We therefore consider defendant’s facial challenge to the constitutionality of N.C. Gen. Stat. § 14-415.1, which presents many of the same issues as presented to this Court in Britt. See Britt, 185 N.C. App., 610, 649 S.E.2d 402. Again, despite the fact that Britt has been reversed, it was only on an “as applied” basis, see Britt,-N.C.-, 681 S.E.2d 320, and thus we conclude that we are still bound by this Court’s rationale, analysis, and holding in Brill as to the facial constitutionality of N.C. Gen. Stat. § 14-415.1. See In re Civil Penalty, 324 N.C. 373, 384, 379 S.E.2d 30, 37 (1989) (“Where a panel of the Court of Appeals has decided the same issue, albeit in a different case, a subsequent panel of the same court is bound by that precedent, unless it has been overturned by a higher court.” (citations omitted)).

In Brill, this Court stated:

A convicted felon is prohibited from possessing a firearm if the State shows a rational relation to a legitimate state interest, such as the safety and protection and preservation of the health and welfare of the citizens of this state. Legislative classifications *203will be upheld, provided the classification is founded upon reasonable distinctions, affects all persons similarly situated or engaged in the same business without discrimination, and has some reasonable relation to the public peace, welfare and safety. A court may not substitute its judgment of what is reasonable for that of the legislative body when the reasonableness of a particular classification is to be determined. Where the language of an Act is clear and unambiguous the courts must give the statute its plain and definite meaning.
In this case, plaintiff argues that a more appropriate legislation would allow convicted felons the ability to apply for restoration of the right to possess firearms. Plaintiff also argues that long guns, such as rifles and shotguns should be lawful for certain types of convicted felons to possess. We disagree. The General Assembly has made a determination that individuals who have been convicted of a felony offense shall not be able to possess a firearm. This statutory scheme which treats all felons the same, serves to protect and preserve the health, safety and welfare of the citizens of this State. Here, the legislature intended to prevent convicted felons from possessing firearms in its 2004 amendments. The 2004 amendment to N.C.G.S. § 14-415.1 is rationally related to a legitimate state interest.

Britt, 185 N.C. App. at 613-14, 649 S.E.2d at 405-06 (citations omitted).

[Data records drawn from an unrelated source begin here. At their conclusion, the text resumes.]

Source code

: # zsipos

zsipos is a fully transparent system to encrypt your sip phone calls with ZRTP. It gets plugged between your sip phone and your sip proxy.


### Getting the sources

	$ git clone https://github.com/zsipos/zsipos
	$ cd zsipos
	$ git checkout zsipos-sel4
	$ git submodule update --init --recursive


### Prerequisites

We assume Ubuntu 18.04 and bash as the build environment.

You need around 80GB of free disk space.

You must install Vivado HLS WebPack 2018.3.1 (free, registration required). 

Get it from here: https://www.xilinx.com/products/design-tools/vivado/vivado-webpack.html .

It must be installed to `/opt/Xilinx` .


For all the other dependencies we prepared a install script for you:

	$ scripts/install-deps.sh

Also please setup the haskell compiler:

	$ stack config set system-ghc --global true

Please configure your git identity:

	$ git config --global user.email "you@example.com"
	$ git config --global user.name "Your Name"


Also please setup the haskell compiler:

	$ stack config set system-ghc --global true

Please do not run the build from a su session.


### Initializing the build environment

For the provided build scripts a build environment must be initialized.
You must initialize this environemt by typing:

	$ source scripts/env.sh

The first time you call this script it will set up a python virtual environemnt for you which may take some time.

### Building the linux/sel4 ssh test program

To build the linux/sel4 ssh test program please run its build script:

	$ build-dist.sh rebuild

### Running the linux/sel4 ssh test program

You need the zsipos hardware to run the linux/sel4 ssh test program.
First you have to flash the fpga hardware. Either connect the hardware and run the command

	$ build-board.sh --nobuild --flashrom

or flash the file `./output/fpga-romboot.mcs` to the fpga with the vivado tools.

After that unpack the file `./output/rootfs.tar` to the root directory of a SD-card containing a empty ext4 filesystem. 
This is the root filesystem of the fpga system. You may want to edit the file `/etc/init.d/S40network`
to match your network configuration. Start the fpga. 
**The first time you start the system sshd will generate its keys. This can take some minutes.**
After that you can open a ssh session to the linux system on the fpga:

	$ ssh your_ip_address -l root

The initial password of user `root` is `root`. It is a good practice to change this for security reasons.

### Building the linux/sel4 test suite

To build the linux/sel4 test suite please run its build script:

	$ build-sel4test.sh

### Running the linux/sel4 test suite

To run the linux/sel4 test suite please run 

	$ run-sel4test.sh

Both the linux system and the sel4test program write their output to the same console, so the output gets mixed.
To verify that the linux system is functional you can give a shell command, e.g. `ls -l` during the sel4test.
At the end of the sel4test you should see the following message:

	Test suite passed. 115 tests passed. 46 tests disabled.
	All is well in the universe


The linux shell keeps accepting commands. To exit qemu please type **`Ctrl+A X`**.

Defendant here has not established “that no set of circumstances exists under which . . . [N.C. Gen. Stat. § 14-415.1] would be valid.”5 Thompson at 491, 508 S.E.2d at 282 (“An individual challenging the facial constitutionality of a legislative act must establish that no set of circumstances exists under which the act would be valid.” (citation, quotation marks, and brackets omitted)). In fact, as discussed below, N.C. Gen. Stat. § 14-415.1 operates constitutionally as to defendant. This argument is overruled.

B. As Applied Challenge

Defendant also contends that N.C. Gen. Stat. § 14-415.1 is unconstitutional as applied to him because

*204[t]he indictment in this case alleged that the Defendant had been convicted in 1988 for possession of cocaine. R. pp 13-14. There is nothing inherently violent in [sic] possession of cocaine that would demonstrate that the Defendant’s possession of a firearm would be a threat to public safety. The Defendant’s record consists mostly of drug related offenses. No prior offenses had possession of a firearm as an essential element.

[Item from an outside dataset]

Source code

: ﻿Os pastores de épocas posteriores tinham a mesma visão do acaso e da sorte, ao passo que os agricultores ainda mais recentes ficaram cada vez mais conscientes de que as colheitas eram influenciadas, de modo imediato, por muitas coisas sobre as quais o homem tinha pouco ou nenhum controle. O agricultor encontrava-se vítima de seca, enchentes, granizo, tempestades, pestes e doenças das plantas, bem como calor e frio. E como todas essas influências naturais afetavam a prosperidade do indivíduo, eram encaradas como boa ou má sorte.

“[T]his Court must determine whether, as applied to plaintiff, N.C.G.S. § 14-415.1 is a reasonable regulation.” Britt,-N.C. at-, 681 S.E.2d at-. Our Supreme Court stated the pertinent facts as to Mr. Britt as follows:

Plaintiff pleaded guilty to one felony count of possession with intent to sell and deliver a controlled substance in 1979. The State does not argue that any aspect of plaintiff’s crime involved violence or the threat of violence. Plaintiff completed his sentence without incident in 1982. Plaintiff’s right to possess firearms was restored in 1987. No evidence has been presented which would indicate that plaintiff is dangerous or has ever misused firearms, either before his crime or in the seventeen years between restoration of his rights and adoption of N.C.G.S. § 14-415. l’s complete ban on any possession of a firearm by him. Plaintiff sought out advice from his local Sheriff following the amendment of N.C.G.S. § 14-415.1 and willingly gave up his weapons when informed that possession would presumably violate the statute. Plaintiff, through his uncontested lifelong nonviolence towards other citizens, his thirty years of lawabiding conduct since his crime, his seventeen years of responsible, lawful firearm possession between 1987 and 2004, and his assiduous and proactive compliance with the 2004 amendment, has affirmatively demonstrated that he is not among the class of citizens who pose a threat to public peace and safety. Moreover, the nature of the 2004 amendment is relevant. The statute functioned as a total and permanent prohibition on possession of any type of firearm in any location. See N.C.G.S. § 14-415.1 (2004).
Based on the facts of plaintiff’s crime, his long postconviction history of respect for the law, the absence of any evidence of violence by plaintiff, and the lack of any exception or possible relief from the statute’s operation, as applied to plaintiff, the 2004 version of N.C.G.S. § 14-451.1 is an unreasonable regulation, not fairly related to the preservation of public peace and safety. *205In particular, it is unreasonable to assert that a nonviolent citizen who has responsibly, safely, and legally owned and used firearms for seventeen years is in reality so dangerous that any possession at all of a firearm would pose a significant threat to public safety.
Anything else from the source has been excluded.